The new superannuation laws have been closely scrutinised and the government is already aiming to close loopholes to prevent superannuation fund members getting around the new laws which take effect from July 1.
Here are three potential loopholes in the new super rules:
1. The “total superannuation balance” law is already under siege. From July 1 a superannuation fund member’s total balance must be below $1.6 million in order to make non-concessional contributions into their superannuation fund. One strategy to overcome this restriction is for a member to withdraw money from their self-managed superannuation fund and pay themselves a lump sum superannuation benefit to reduce their superannuation balance. The money withdrawn is then loaned back to their SMSF under a Limited Recourse Borrowing Arrangement to acquire an asset. This allows a member to keep making non-concessional contributions into their SMSF by keeping their balance below the $1.6m limit each financial year.

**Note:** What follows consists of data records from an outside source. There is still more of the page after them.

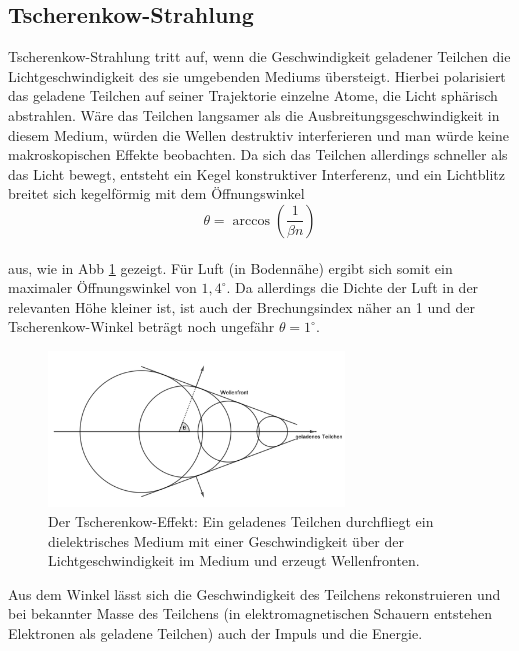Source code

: \subsection{Tscherenkow-Strahlung}
Tscherenkow-Strahlung tritt auf, wenn die Geschwindigkeit geladener Teilchen die Lichtgeschwindigkeit des sie umgebenden Mediums übersteigt. Hierbei polarisiert das geladene Teilchen auf seiner Trajektorie einzelne Atome, die Licht sphärisch abstrahlen. Wäre das Teilchen langsamer als die Ausbreitungsgeschwindigkeit in diesem Medium, würden die Wellen destruktiv interferieren und man würde keine makroskopischen Effekte beobachten. Da sich das Teilchen allerdings schneller als das Licht bewegt, entsteht ein Kegel konstruktiver Interferenz, und ein Lichtblitz breitet sich kegelförmig mit dem Öffnungswinkel
\begin{equation}
\theta = \arccos\left(\frac{1}{\beta n}\right) \label{eq:cherenkow}
\end{equation}\\
aus, wie in Abb \ref{img:cherenkow} gezeigt. Für Luft (in Bodennähe) ergibt sich somit ein maximaler Öffnungswinkel von $1,4^{\circ}$\cite{Grupen}. Da allerdings die Dichte der Luft in der relevanten Höhe kleiner ist, ist auch der Brechungsindex näher an 1 und der Tscherenkow-Winkel beträgt noch ungefähr $\theta = 1^{\circ}$\cite{Grupen}.
\begin{figure}[htbp]
\centering
\includegraphics[width=0.7\textwidth]{Images/cherenkow.png}
\caption{Der Tscherenkow-Effekt: Ein geladenes Teilchen durchfliegt ein dielektrisches Medium mit einer Geschwindigkeit über der Lichtgeschwindigkeit im Medium und erzeugt Wellenfronten.}
\label{img:cherenkow}
\end{figure}
Aus dem Winkel lässt sich die Geschwindigkeit des Teilchens rekonstruieren und bei bekannter Masse des Teilchens (in elektromagnetischen Schauern entstehen Elektronen als geladene Teilchen) auch der Impuls und die Energie.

2. The “$1.6m transfer balance cap” is also a law in which loopholes have been identified. The cap limits the amount a superannuation fund member can have in their total retirement pension account. The cap is based on the net asset value and not on the actual asset value. This means, if an asset is worth $2m but it has a $500,000 debt (such as an LRBA) attached to it, the asset’s net worth is only $1.5m. This allows the member to put more assets and money into their retirement pension account while their balance is below $1.6m.
3. There is also an issue where a member pays the outstanding debt of an SMSF’s asset that is funding both the accumulation account and retirement pension account, by paying the outstanding loan from money in the accumulation account. As the LRBA is paid off using money from the accumulation account, the value of the asset in the pension account would increase and see the member obtain an increase in the tax-free pension account without affecting the transfer balance cap.
The government is concerned that these strategies may be used to get around the total superannuation balance and the transfer balance cap. As a result, the government will amend the law so that the outstanding balance of an LRBA each year will be included in the calculation of a member’s total superannuation balance.
Crucially, the amount included will be the proportion of the outstanding loan based on the member’s share of the asset.
The draft legislation for the above amendments states that the changes will only apply to LRBAs entered into by SMSFs after the act receives royal assent. Therefore, existing LRBAs and LRBAs entered into now and before the act takes effect will not be affected.